This is the mail archive of the
java@gcc.gnu.org
mailing list for the Java project.
Re: Stack ILP issues (Was: Slow recursive functions
- From: Andrew Haley <aph at redhat dot com>
- To: "Mladen Adamovic" <adamm at etfbl dot net>
- Cc: java at gcc dot gnu dot org
- Date: Wed, 17 Aug 2005 10:05:14 +0100
- Subject: Re: Stack ILP issues (Was: Slow recursive functions
- References: <20050817080950.M41443@etfbl.net>
Mladen Adamovic writes:
>
> Andrew Haley wrote on Fri, 15 Apr 2005 11:43:39 +0100 :
>
> (the original thread was about bad performance in recursive functions -
> Akerman test ran slow)
>
> Andrew> We use the x86 system calling convention throughout gcj,
> Andrew> and this is slower than passing args in registers. There's
> Andrew> also the possibility that some JITs might be optimized for
> Andrew> this kind of benchmark.
>
> I guess this means that stack functions push, pop etc. don't exploit ILP.
It's not just that, it's that stack access explicitly touches memory,
so even push a; pop d has a side effect. The interesting question for
me is whether moving to a different ABI that passes args in registers
really would help. I'm just guessing here.
> I found that it might be true
> http://csdl2.computer.org/persagen/DLAbsToc.jsp?resourcePath=/dl/proceedings/&toc=comp/proceedings/dsd/2004/2203/00/2203toc.xml&DOI=10.1109/DSD.2004.1333267
>
> But real performance issue is that STACK instructions have AFA I remember 8%
> in SPEC2000 tests.
I don't quite understand your point here.

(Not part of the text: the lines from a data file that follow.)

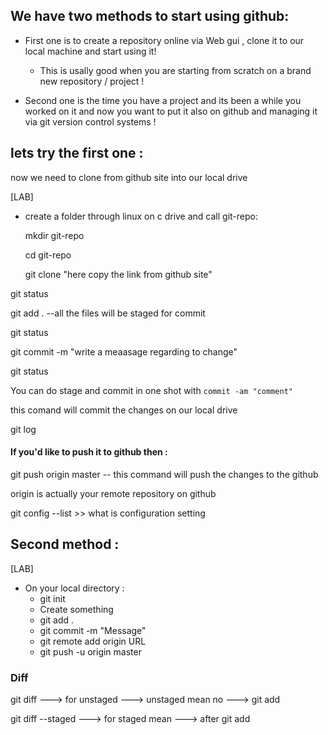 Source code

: ## We have two methods to start using github:
- First one is to create a repository online via Web gui , clone it to our local machine and start using it!
    - This is usally good when you are starting from scratch on a brand new repository / project !

- Second one is the time you have a project and its been a while you worked on it and now you want to put it also on github and managing it via git version control systems !



## lets try the first one :

now we need to clone from github site into our local drive 


[LAB]
- create a folder through linux on c drive and call git-repo:

    mkdir git-repo

    cd git-repo

    git clone "here copy the link from github site"
    
git status
 
git add . --all the files will be staged for commit

git status

git commit -m "write a meaasage regarding to change"

git status

You can do stage and commit in one shot with `commit -am "comment" `
 

this comand will commit the changes on our local drive

git log



#### If you'd like to push it to github then :

git push origin master -- this command will push the changes to the github

origin is actually your remote repository on github 


git config --list   >>  what is configuration setting




## Second method :

[LAB]
- On your local directory :
    - git init
    - Create something 
    - git add .
    - git commit -m "Message"
    - git remote add origin URL
    - git push -u origin master

### Diff
git diff ---> for unstaged ---> unstaged mean no ---> git add 

git diff --staged ---> for staged mean ---> after git add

> I don't have book "Modern computer design" at the moment to check
> the real percentage.
>
> I think that for compilers the easiest way to compile expresssions like
> (expr1 * expr2) / expr3
> is extensivly using stack.
That's true, but gcj doesn't do that -- it converts everything into
SSA form, which should reduce data dependencies to the minimum that is
really needed.
> So, way to awoid using stack might be important performance issue.
> MOV is better idea because it can exploit ILP better.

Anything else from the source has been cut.